• RECORDS FOR PROCESSING:
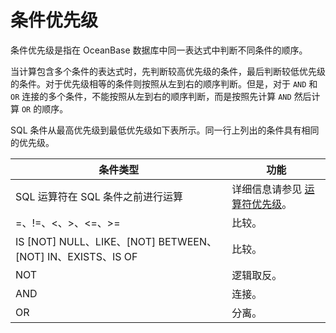 条件优先级 
==========================

条件优先级是指在 OceanBase 数据库中同一表达式中判断不同条件的顺序。

当计算包含多个条件的表达式时，先判断较高优先级的条件，最后判断较低优先级的条件。对于优先级相等的条件则按照从左到右的顺序判断。但是，对于 `AND` 和 `OR` 连接的多个条件，不能按照从左到右的顺序判断，而是按照先计算 `AND` 然后计算 `OR` 的顺序。

SQL 条件从最高优先级到最低优先级如下表所示。同一行上列出的条件具有相同的优先级。


|                             条件类型                             |                               功能                               |
|--------------------------------------------------------------|----------------------------------------------------------------|
| SQL 运算符在 SQL 条件之前进行运算                                        | 详细信息请参见 [运算符优先级](/zh-CN/11.sql-reference-oracle-mode/4.operator-1/2.operator-precedence-1.md)。 |
| =、!=、\<、\>、\<=、\>=                                           | 比较。                                                            |
| IS \[NOT\] NULL、LIKE、\[NOT\] BETWEEN、\[NOT\] IN、EXISTS、IS OF | 比较。                                                            |
| NOT                                                          | 逻辑取反。                                                          |
| AND                                                          | 连接。                                                            |
| OR                                                           | 分离。                                                            |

• PROBLEM DESCRIPTION:
Set down all of the entries exactly. Leave the pictures out.

• ANSWER TO THIS TASK:
 条件优先级 
==========================

条件优先级是指在 OceanBase 数据库中同一表达式中判断不同条件的顺序。

当计算包含多个条件的表达式时，先判断较高优先级的条件，最后判断较低优先级的条件。对于优先级相等的条件则按照从左到右的顺序判断。但是，对于 `AND` 和 `OR` 连接的多个条件，不能按照从左到右的顺序判断，而是按照先计算 `AND` 然后计算 `OR` 的顺序。

SQL 条件从最高优先级到最低优先级如下表所示。同一行上列出的条件具有相同的优先级。


|                             条件类型                             |                               功能                               |
|--------------------------------------------------------------|----------------------------------------------------------------|
| SQL 运算符在 SQL 条件之前进行运算                                        | 详细信息请参见 [运算符优先级](/zh-CN/11.sql-reference-oracle-mode/4.operator-1/2.operator-precedence-1.md)。 |
| =、!=、\<、\>、\<=、\>=                                           | 比较。                                                            |
| IS \[NOT\] NULL、LIKE、\[NOT\] BETWEEN、\[NOT\] IN、EXISTS、IS OF | 比较。                                                            |
| NOT                                                          | 逻辑取反。                                                          |
| AND                                                          | 连接。                                                            |
| OR                                                           | 分离。                                                            |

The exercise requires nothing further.